%%

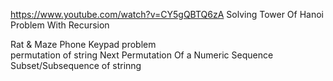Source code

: https://www.youtube.com/watch?v=CY5gQBTQ6zA
Solving Tower Of Hanoi Problem With Recursion

Rat & Maze 
Phone Keypad problem  
permutation of string 
Next Permutation Of a Numeric Sequence 
Subset/Subsequence of strinng 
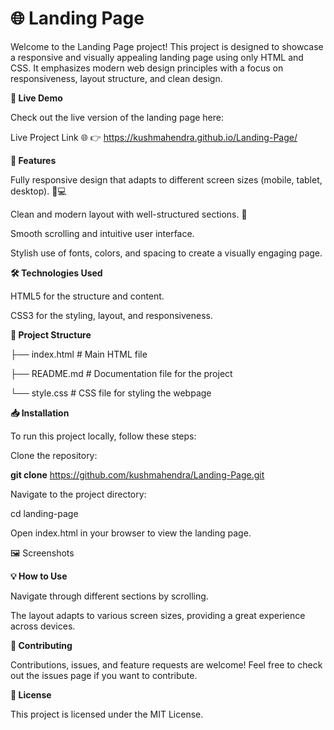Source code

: # 🌐 Landing Page

Welcome to the Landing Page project! This project is designed to showcase a responsive and visually appealing landing page using only HTML and CSS. It emphasizes modern web design principles with a focus on responsiveness, layout structure, and clean design.

**🚀 Live Demo**

Check out the live version of the landing page here:

Live Project Link 🌐 👉  https://kushmahendra.github.io/Landing-Page/

**📜 Features**

Fully responsive design that adapts to different screen sizes (mobile, tablet, desktop). 📱💻

Clean and modern layout with well-structured sections. 🎨

Smooth scrolling and intuitive user interface.

Stylish use of fonts, colors, and spacing to create a visually engaging page.

**🛠️ Technologies Used**

HTML5 for the structure and content.

CSS3 for the styling, layout, and responsiveness.

**📂 Project Structure**

├── index.html       # Main HTML file

├── README.md        # Documentation file for the project

└── style.css        # CSS file for styling the webpage

**📥 Installation**

To run this project locally, follow these steps:

Clone the repository:

**git clone**  https://github.com/kushmahendra/Landing-Page.git

Navigate to the project directory:

cd landing-page

Open index.html in your browser to view the landing page.

🖼️ Screenshots

**💡 How to Use**

Navigate through different sections by scrolling.

The layout adapts to various screen sizes, providing a great experience across devices.

**🤝 Contributing**

Contributions, issues, and feature requests are welcome! Feel free to check out the issues page if you want to contribute.

**📝 License**

This project is licensed under the MIT License.
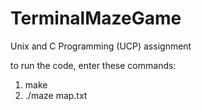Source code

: # TerminalMazeGame
Unix and C Programming (UCP) assignment

to run the code, enter these commands:
1. make
2. ./maze map.txt
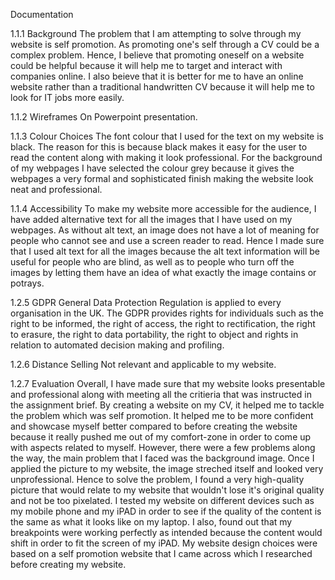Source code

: Documentation

1.1.1 Background
The problem that I am attempting to solve through my website is self promotion. As promoting one's self through a CV could be a complex problem. Hence, I believe that promoting oneself on a website could be helpful because it will help me to target and interact with companies online. I also beieve that it is better for me to have an online website rather than a traditional handwritten CV because it will help me to look for IT jobs more easily.

1.1.2 Wireframes
On Powerpoint presentation.

1.1.3 Colour Choices
The font colour that I used for the text on my website is black. The reason for this is because black makes it easy for the user to read the content along with making it look professional. For the background of my webpages I have selected the colour grey because it gives the webpages a very formal and sophisticated finish making the website look neat and professional. 

1.1.4 Accessibility
To make my website more accessible for the audience, I have added alternative text for all the images that I have used on my webpages. As without alt text, an image does not have a lot of meaning for people who cannot see and use a screen reader to read. Hence I made sure that I used alt text for all the images because the alt text information will be useful for people who are blind, as well as to people who turn off the images by letting them have an idea of what exactly the image contains or potrays.

1.2.5 GDPR
General Data Protection Regulation is applied to every organisation in the UK. The GDPR provides rights for individuals such as the right to be informed, the right of access, the right to rectification, the right to erasure, the right to data portability, the right to object and rights in relation to automated decision making and profiling.

1.2.6 Distance Selling
Not relevant and applicable to my website.

1.2.7 Evaluation
Overall, I have made sure that my website looks presentable and professional along with meeting all the critieria that was instructed in the assignment brief. By creating a website on my CV, it helped me to tackle the problem which was self promotion. It helped me to be more confident and showcase myself better compared to before creating the website because it really pushed me out of my comfort-zone in order to come up with aspects related to myself. However, there were a few problems along the way, the main problem that I faced was the background image. Once I applied the picture to my website, the image streched itself and looked very unprofessional. Hence to solve the problem, I found a very high-quality picture that would relate to my website that wouldn't lose it's original quality and not be too pixelated. I tested my website on different devices such as my mobile phone and my iPAD in order to see if the quality of the content is the same as what it looks like on my laptop. I also, found out that my breakpoints were working perfectly as intended because the content would shift in order to fit the screen of my iPAD. My website design choices were based on a self promotion website that I came across which I researched before creating my website.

%%

TASK TO CARRY OUT.
Copy every record exactly, leaving the pictures out.

ANSWER SPACE.
Source code

: https://www.youtube.com/watch?v=CY5gQBTQ6zA
Solving Tower Of Hanoi Problem With Recursion

Rat & Maze 
Phone Keypad problem  
permutation of string 
Next Permutation Of a Numeric Sequence 
Subset/Subsequence of strinng 
Source code

: # 🌐 Landing Page

Welcome to the Landing Page project! This project is designed to showcase a responsive and visually appealing landing page using only HTML and CSS. It emphasizes modern web design principles with a focus on responsiveness, layout structure, and clean design.

**🚀 Live Demo**

Check out the live version of the landing page here:

Live Project Link 🌐 👉  https://kushmahendra.github.io/Landing-Page/

**📜 Features**

Fully responsive design that adapts to different screen sizes (mobile, tablet, desktop). 📱💻

Clean and modern layout with well-structured sections. 🎨

Smooth scrolling and intuitive user interface.

Stylish use of fonts, colors, and spacing to create a visually engaging page.

**🛠️ Technologies Used**

HTML5 for the structure and content.

CSS3 for the styling, layout, and responsiveness.

**📂 Project Structure**

├── index.html       # Main HTML file

├── README.md        # Documentation file for the project

└── style.css        # CSS file for styling the webpage

**📥 Installation**

To run this project locally, follow these steps:

Clone the repository:

**git clone**  https://github.com/kushmahendra/Landing-Page.git

Navigate to the project directory:

cd landing-page

Open index.html in your browser to view the landing page.

🖼️ Screenshots

**💡 How to Use**

Navigate through different sections by scrolling.

The layout adapts to various screen sizes, providing a great experience across devices.

**🤝 Contributing**

Contributions, issues, and feature requests are welcome! Feel free to check out the issues page if you want to contribute.

**📝 License**

This project is licensed under the MIT License.
Source code

: # TerminalMazeGame
Unix and C Programming (UCP) assignment

to run the code, enter these commands:
1. make
2. ./maze map.txt
Source code

: Documentation

1.1.1 Background
The problem that I am attempting to solve through my website is self promotion. As promoting one's self through a CV could be a complex problem. Hence, I believe that promoting oneself on a website could be helpful because it will help me to target and interact with companies online. I also beieve that it is better for me to have an online website rather than a traditional handwritten CV because it will help me to look for IT jobs more easily.

1.1.2 Wireframes
On Powerpoint presentation.

1.1.3 Colour Choices
The font colour that I used for the text on my website is black. The reason for this is because black makes it easy for the user to read the content along with making it look professional. For the background of my webpages I have selected the colour grey because it gives the webpages a very formal and sophisticated finish making the website look neat and professional. 

1.1.4 Accessibility
To make my website more accessible for the audience, I have added alternative text for all the images that I have used on my webpages. As without alt text, an image does not have a lot of meaning for people who cannot see and use a screen reader to read. Hence I made sure that I used alt text for all the images because the alt text information will be useful for people who are blind, as well as to people who turn off the images by letting them have an idea of what exactly the image contains or potrays.

1.2.5 GDPR
General Data Protection Regulation is applied to every organisation in the UK. The GDPR provides rights for individuals such as the right to be informed, the right of access, the right to rectification, the right to erasure, the right to data portability, the right to object and rights in relation to automated decision making and profiling.

1.2.6 Distance Selling
Not relevant and applicable to my website.

1.2.7 Evaluation
Overall, I have made sure that my website looks presentable and professional along with meeting all the critieria that was instructed in the assignment brief. By creating a website on my CV, it helped me to tackle the problem which was self promotion. It helped me to be more confident and showcase myself better compared to before creating the website because it really pushed me out of my comfort-zone in order to come up with aspects related to myself. However, there were a few problems along the way, the main problem that I faced was the background image. Once I applied the picture to my website, the image streched itself and looked very unprofessional. Hence to solve the problem, I found a very high-quality picture that would relate to my website that wouldn't lose it's original quality and not be too pixelated. I tested my website on different devices such as my mobile phone and my iPAD in order to see if the quality of the content is the same as what it looks like on my laptop. I also, found out that my breakpoints were working perfectly as intended because the content would shift in order to fit the screen of my iPAD. My website design choices were based on a self promotion website that I came across which I researched before creating my website.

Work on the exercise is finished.